> [MATERIAL PROVIDED]
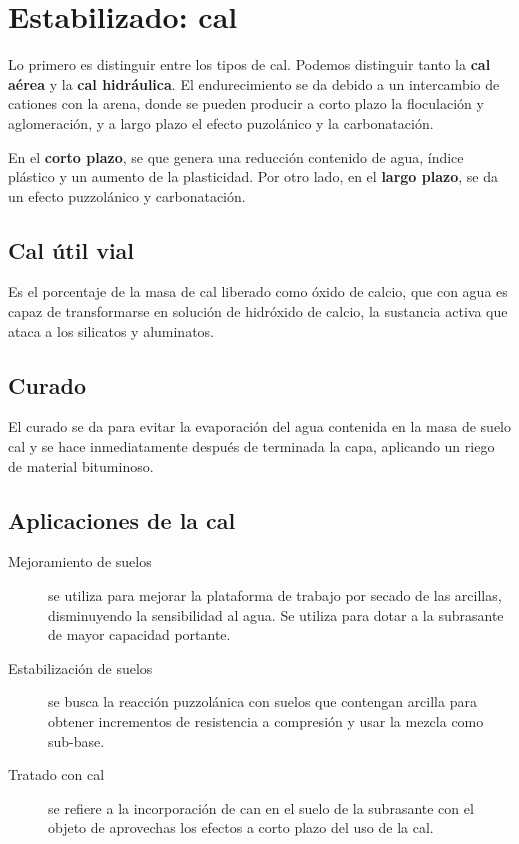 \documentclass[../main.tex]{subfiles}
\begin{document}
\section{Estabilizado: cal}

Lo primero es distinguir entre los tipos de cal. Podemos distinguir tanto la 
\textbf{cal aérea} y la \textbf{cal hidráulica}. El endurecimiento se da 
debido a un intercambio de cationes con la arena, donde se pueden producir
a corto plazo la floculación y aglomeración, y a largo plazo el efecto 
puzolánico y la carbonatación.

En el \textbf{corto plazo}, se que genera una reducción contenido de agua,
índice plástico y un aumento de la plasticidad. Por otro lado, en el
\textbf{largo plazo}, se da un efecto puzzolánico y carbonatación.


\subsection{Cal útil vial}

Es el porcentaje de la masa de cal liberado como óxido de calcio, que con agua
es capaz de transformarse en solución de hidróxido de calcio, la sustancia
activa que ataca a los silicatos y aluminatos.

\subsection{Curado}

El curado se da para evitar la evaporación del agua contenida en la masa
de suelo cal y se hace inmediatamente después de terminada la capa, aplicando
un riego de material bituminoso.

\subsection{Aplicaciones de la cal}

\begin{description}
  \item[Mejoramiento de suelos] se utiliza para mejorar la plataforma de 
    trabajo por secado de las arcillas, disminuyendo la sensibilidad al agua.
    Se utiliza para dotar a la subrasante de mayor capacidad portante.
  \item[Estabilización de suelos]  se busca la reacción puzzolánica con suelos
    que contengan arcilla para obtener incrementos de resistencia a compresión
    y usar la mezcla como sub-base.
  \item[Tratado con cal] se refiere a la incorporación de can en el suelo
    de la subrasante con el objeto de aprovechas los efectos a corto plazo
    del uso de la cal.
\end{description}
\end{document}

> [ASSIGNED TASK] Every line with the word "masa" in it should be copied from the listing above.

> [RESPONSE]
Es el porcentaje de la masa de cal liberado como óxido de calcio, que con agua
El curado se da para evitar la evaporación del agua contenida en la masa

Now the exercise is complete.